* Problem statement *
Find "involuntarily inserted or" and "content unless it" in the records below. Copy the lines holding them and every line between, exactly, and no others.

** Provided records follows **

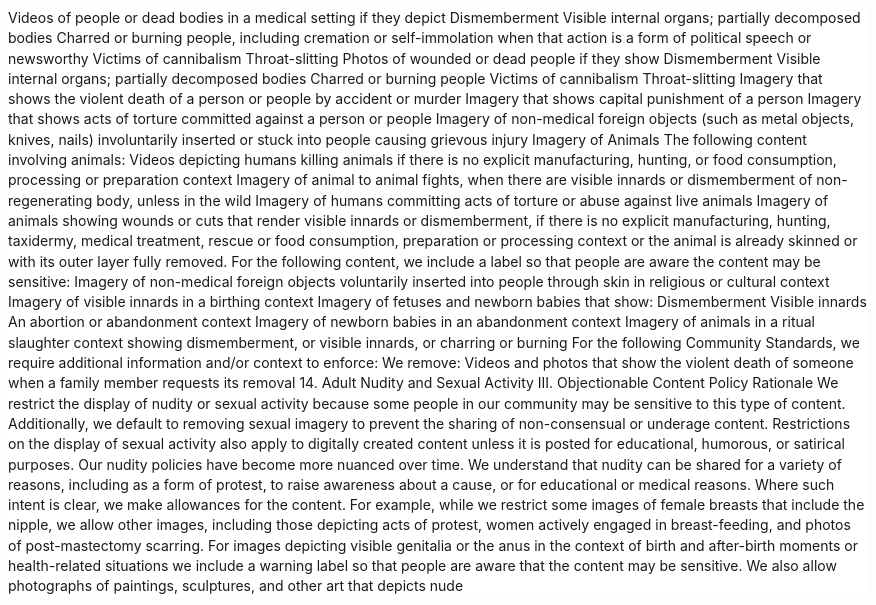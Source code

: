 Videos of people or dead bodies in a medical setting if they depict 
Dismemberment 
Visible internal organs; partially decomposed bodies 
Charred or burning people, including cremation or self-immolation when that 
action is a form of political speech or newsworthy 
Victims of cannibalism 
Throat-slitting 
Photos of wounded or dead people if they show 
Dismemberment 
Visible internal organs; partially decomposed bodies 
Charred or burning people 
Victims of cannibalism 
Throat-slitting 
Imagery that shows the violent death of a person or people by accident or murder 
Imagery that shows capital punishment of a person 
Imagery that shows acts of torture committed against a person or people 
Imagery of non-medical foreign objects (such as metal objects, knives, nails) 
involuntarily inserted or stuck into people causing grievous injury 
Imagery of Animals 
The following content involving animals: 
Videos depicting humans killing animals if there is no explicit manufacturing, 
hunting, or food consumption, processing or preparation context 
Imagery of animal to animal fights, when there are visible innards or 
dismemberment of non-regenerating body, unless in the wild 
Imagery of humans committing acts of torture or abuse against live animals 
Imagery of animals showing wounds or cuts that render visible innards or 
dismemberment, if there is no explicit manufacturing, hunting, taxidermy, 
medical treatment, rescue or food consumption, preparation or processing 
context or the animal is already skinned or with its outer layer fully removed. 
For the following content, we include a label so that people are aware the content 
may be sensitive: 
Imagery of non-medical foreign objects voluntarily inserted into people through skin 
in religious or cultural context 
Imagery of visible innards in a birthing context 
Imagery of fetuses and newborn babies that show: 
Dismemberment 
Visible innards 
An abortion or abandonment context 
Imagery of newborn babies in an abandonment context 
Imagery of animals in a ritual slaughter context showing dismemberment, or visible 
innards, or charring or burning 
For the following Community Standards, we require additional information and/or 
context to enforce: 
We remove: 
Videos and photos that show the violent death of someone when a family 
member requests its removal 
14. Adult Nudity and Sexual Activity 
III. Objectionable Content 
Policy Rationale 
We restrict the display of nudity or sexual activity because some people in our 
community may be sensitive to this type of content. Additionally, we default to 
removing sexual imagery to prevent the sharing of non-consensual or underage 
content. Restrictions on the display of sexual activity also apply to digitally created 
content unless it is posted for educational, humorous, or satirical purposes. 
Our nudity policies have become more nuanced over time. We understand that 
nudity can be shared for a variety of reasons, including as a form of protest, to raise 
awareness about a cause, or for educational or medical reasons. Where such intent 
is clear, we make allowances for the content. For example, while we restrict some 
images of female breasts that include the nipple, we allow other images, including 
those depicting acts of protest, women actively engaged in breast-feeding, and 
photos of post-mastectomy scarring. For images depicting visible genitalia or the 
anus in the context of birth and after-birth moments or health-related situations we 
include a warning label so that people are aware that the content may be sensitive. 
We also allow photographs of paintings, sculptures, and other art that depicts nude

** End of Provided records **

* Task output *
involuntarily inserted or stuck into people causing grievous injury 
Imagery of Animals 
The following content involving animals: 
Videos depicting humans killing animals if there is no explicit manufacturing, 
hunting, or food consumption, processing or preparation context 
Imagery of animal to animal fights, when there are visible innards or 
dismemberment of non-regenerating body, unless in the wild 
Imagery of humans committing acts of torture or abuse against live animals 
Imagery of animals showing wounds or cuts that render visible innards or 
dismemberment, if there is no explicit manufacturing, hunting, taxidermy, 
medical treatment, rescue or food consumption, preparation or processing 
context or the animal is already skinned or with its outer layer fully removed. 
For the following content, we include a label so that people are aware the content 
may be sensitive: 
Imagery of non-medical foreign objects voluntarily inserted into people through skin 
in religious or cultural context 
Imagery of visible innards in a birthing context 
Imagery of fetuses and newborn babies that show: 
Dismemberment 
Visible innards 
An abortion or abandonment context 
Imagery of newborn babies in an abandonment context 
Imagery of animals in a ritual slaughter context showing dismemberment, or visible 
innards, or charring or burning 
For the following Community Standards, we require additional information and/or 
context to enforce: 
We remove: 
Videos and photos that show the violent death of someone when a family 
member requests its removal 
14. Adult Nudity and Sexual Activity 
III. Objectionable Content 
Policy Rationale 
We restrict the display of nudity or sexual activity because some people in our 
community may be sensitive to this type of content. Additionally, we default to 
removing sexual imagery to prevent the sharing of non-consensual or underage 
content. Restrictions on the display of sexual activity also apply to digitally created 
content unless it is posted for educational, humorous, or satirical purposes. 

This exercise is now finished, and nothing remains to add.